A common technique in modern big data serving applications is to map the subject data - say, text or images - to points in an abstract vector space and then do computation in that vector space. For example, retrieve similar data by finding nearby points in the vector space, or using the vectors as input to a neural net. This mapping is usually referred to as embedding.
Vespa provides built-in support for embedding, which is documented here.
Vespa provides a Java interface for defining components which can provide embeddings of text: com.yahoo.language.process.Embedder.
To define a custom embedder in an application and make it usable by Vespa (see below),
implement this interface and add it as a component
to
services.xml:
<container version="1.0"> <component id="myEmbedder" class="com.example.MyEmbedder" bundle="the name in <artifactId> in pom.xml"/> </container>
Vespa provides some embedders as part of the platform.
An embedder using WordPiece to produce tokens which is then input to a supplied ONNX model on the form expected by a BERT base model. See export_model_from_hf.py, for how to export a sentence-transformer model to ONNX format. See also troubleshooting model signature.
This provides embeddings directly suitable for retrieval and ranking in Vespa, and makes it possible to implement semantic search with no need for custom components or client-side embedding when used with the syntax for invoking the embedder in queries and during indexing described below.
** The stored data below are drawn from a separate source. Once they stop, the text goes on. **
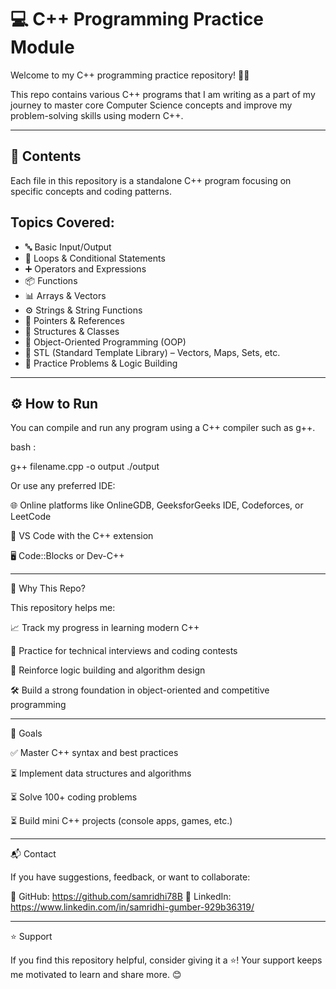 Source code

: # 💻 C++ Programming Practice Module

Welcome to my C++ programming practice repository! 👨‍💻  

This repo contains various C++ programs that I am writing as a part of my journey to master core Computer Science concepts and improve my problem-solving skills using modern C++.

---
## 📂 Contents

Each file in this repository is a standalone C++ program focusing on specific concepts and coding patterns.

## Topics Covered:
- 🔤 Basic Input/Output
- 🔁 Loops & Conditional Statements
- ➕ Operators and Expressions
- 📦 Functions
- 📊 Arrays & Vectors
- ⚙️ Strings & String Functions
- 📍 Pointers & References
- 🌳 Structures & Classes
- 🧠 Object-Oriented Programming (OOP)
- 🧱 STL (Standard Template Library) – Vectors, Maps, Sets, etc.
- 🧪 Practice Problems & Logic Building

---

## ⚙️ How to Run

You can compile and run any program using a C++ compiler such as g++.


bash :

g++ filename.cpp -o output
./output


Or use any preferred IDE:

🌐 Online platforms like OnlineGDB, GeeksforGeeks IDE, Codeforces, or LeetCode

🧩 VS Code with the C++ extension

🖥️ Code::Blocks or Dev-C++

--- 

🎯 Why This Repo?

This repository helps me:

📈 Track my progress in learning modern C++

🧠 Practice for technical interviews and coding contests

🔁 Reinforce logic building and algorithm design

🛠️ Build a strong foundation in object-oriented and competitive programming

---

📌 Goals

✅ Master C++ syntax and best practices

⏳ Implement data structures and algorithms

⏳ Solve 100+ coding problems

⏳ Build mini C++ projects (console apps, games, etc.)

---

📬 Contact

If you have suggestions, feedback, or want to collaborate:

🐙 GitHub: https://github.com/samridhi78B
💼 LinkedIn: https://www.linkedin.com/in/samridhi-gumber-929b36319/

---

⭐ Support

If you find this repository helpful, consider giving it a ⭐!
Your support keeps me motivated to learn and share more. 😊
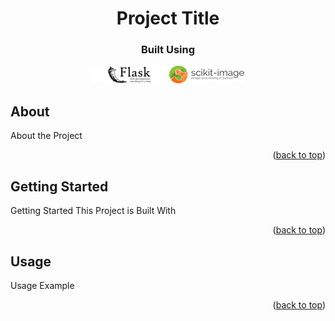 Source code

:<div align=center>

  # Project Title

  ### Built Using
  
  [![Flask][flask-shield]][flask-url]
  [![ScikitImage][scikit-image-shield]][scikit-image-url]

</div>

## About

About the Project
<div align="right">

([back to top][readme-top])

</div>

## Getting Started

Getting Started
This Project is Built With
<div align="right">

([back to top][readme-top])

</div>

## Usage

Usage Example
<div align="right">

([back to top][readme-top])

</div>

[readme-top]: #readme-top

[flask-shield]: https://raw.githubusercontent.com/Pranav-Nagpure/Support-Repository/master/images/flask-shield.png "Flask"
[flask-url]: https://flask.palletsprojects.com/

[scikit-image-shield]: https://raw.githubusercontent.com/Pranav-Nagpure/Support-Repository/master/images/scikit-image-shield.png "Scikit-Image"
[scikit-image-url]: https://scikit-image.org/ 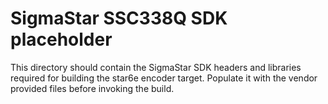 # SigmaStar SSC338Q SDK placeholder

This directory should contain the SigmaStar SDK headers and libraries required
for building the star6e encoder target. Populate it with the vendor provided
files before invoking the build.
To set up the BertBase embedder, add it to services.xml:
<component id="myBert" class="ai.vespa.embedding.BertBaseEmbedder" bundle="model-integration"> <config name="embedding.bert-base-embedder"> <transformerModel path="models/myBertModel.onnx"/> <tokenizerVocab path="models/myTokenizerVocabulary.txt"/> </config> </component>
See the options available for configuring the BertBase embedder in the full configuration definition. Notice that BertBase embedder uses mean pooling strategy by default.
The model files used must be supplied by the application (or specified by id when on Vespa Cloud), for example from HuggingFace. Refer to adding files to the configuration for the full syntax for specifying model files by url, path or model-id.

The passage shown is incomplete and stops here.